The temperature data of each sodium ion battery is simulated according to the size information of the energy loss sodium ion battery in the charging process, for example, a three-dimensional temperature distribution model of the sodium ion battery module 110 is constructed based on the size information of the sodium ion battery, so that the temperature data of the interior of each sodium ion battery is simulated, and the temperature change condition of the sodium ion battery from inside to outside in the charging process is represented. The heat dissipation of the plurality of sodium ion batteries by controlling the output power of the refrigeration system 140 according to the temperature data is a conventional technical means for those skilled in the art, and will not be described in detail herein.

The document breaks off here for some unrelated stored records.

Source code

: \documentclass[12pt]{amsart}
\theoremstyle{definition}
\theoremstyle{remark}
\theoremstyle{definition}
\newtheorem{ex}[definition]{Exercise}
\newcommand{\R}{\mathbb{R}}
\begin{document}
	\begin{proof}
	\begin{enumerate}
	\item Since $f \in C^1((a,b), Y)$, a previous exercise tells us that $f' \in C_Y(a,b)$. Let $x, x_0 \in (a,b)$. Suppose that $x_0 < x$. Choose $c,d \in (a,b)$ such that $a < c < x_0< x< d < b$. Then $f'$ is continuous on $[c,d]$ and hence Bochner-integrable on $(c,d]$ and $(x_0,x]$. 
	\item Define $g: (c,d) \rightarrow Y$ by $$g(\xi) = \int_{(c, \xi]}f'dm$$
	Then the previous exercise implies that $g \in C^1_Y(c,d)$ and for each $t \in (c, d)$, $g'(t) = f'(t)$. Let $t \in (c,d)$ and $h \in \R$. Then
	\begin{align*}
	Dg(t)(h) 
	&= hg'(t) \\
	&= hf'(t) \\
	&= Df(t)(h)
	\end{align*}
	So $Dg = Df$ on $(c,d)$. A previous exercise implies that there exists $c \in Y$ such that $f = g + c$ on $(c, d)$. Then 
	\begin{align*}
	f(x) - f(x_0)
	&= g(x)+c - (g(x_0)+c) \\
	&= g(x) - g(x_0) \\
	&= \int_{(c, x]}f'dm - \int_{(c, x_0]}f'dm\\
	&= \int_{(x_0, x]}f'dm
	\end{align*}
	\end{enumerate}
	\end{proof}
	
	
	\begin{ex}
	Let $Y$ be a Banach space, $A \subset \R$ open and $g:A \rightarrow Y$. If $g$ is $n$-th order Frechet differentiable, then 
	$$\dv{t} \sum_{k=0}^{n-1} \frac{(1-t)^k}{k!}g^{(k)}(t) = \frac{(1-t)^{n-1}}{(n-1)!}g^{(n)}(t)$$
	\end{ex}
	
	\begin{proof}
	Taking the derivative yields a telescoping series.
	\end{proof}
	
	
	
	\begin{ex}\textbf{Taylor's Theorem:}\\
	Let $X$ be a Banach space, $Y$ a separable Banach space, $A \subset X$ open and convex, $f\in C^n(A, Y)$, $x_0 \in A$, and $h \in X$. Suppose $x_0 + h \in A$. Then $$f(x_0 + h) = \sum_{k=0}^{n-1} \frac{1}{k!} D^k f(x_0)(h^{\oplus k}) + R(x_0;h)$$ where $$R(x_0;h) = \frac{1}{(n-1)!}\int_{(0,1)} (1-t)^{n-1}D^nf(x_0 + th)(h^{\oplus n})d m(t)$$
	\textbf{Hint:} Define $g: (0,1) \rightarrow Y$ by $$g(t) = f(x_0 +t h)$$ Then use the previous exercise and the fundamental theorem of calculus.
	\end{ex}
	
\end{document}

In summary, in the embodiment, the total electric quantity charged by the present charging action of the energy storage cabinet 120 is determined by the remaining battery capacities of the plurality of sodium ion batteries, the charging time required by the present charging action is generated according to the charging strategy of the energy storage cabinet 120, the charging time is divided according to the charging strategy to obtain the first charging time of each charging stage of the charging strategy and the charged electric energy, further, the second charging time of each charging stage of the charging strategy is calculated by the charging coefficient of the sodium ion battery and the current charging information, if the difference value between the first charging time and the second charging time divided on the basis of the charging strategy meets the preset time threshold, the sodium ion battery is in a normal charging state, on the basis of the energy conservation mode, the energy loss in the charging process is determined according to the actual charging capacities of the plurality of sodium ion batteries and the inputted electric energy, the energy loss of each charging stage is determined according to the real-time electric quantity of each sodium ion battery and the inputted electric energy under the first charging time, the temperature data of each sodium ion battery is simulated according to the energy loss of each charging stage and the size information of the sodium ion battery, and the data of each sodium ion battery is calculated according to the reference formula: q=cm (t 2-t 1), where Q represents energy loss during charging of the sodium-ion battery, C represents specific heat capacity of the sodium-ion battery, M represents mass of the sodium-ion battery, t2 represents temperature data of each charging stage of the sodium-ion battery simulated, and t1 represents initial temperature of the sodium-ion battery, that is, ambient temperature.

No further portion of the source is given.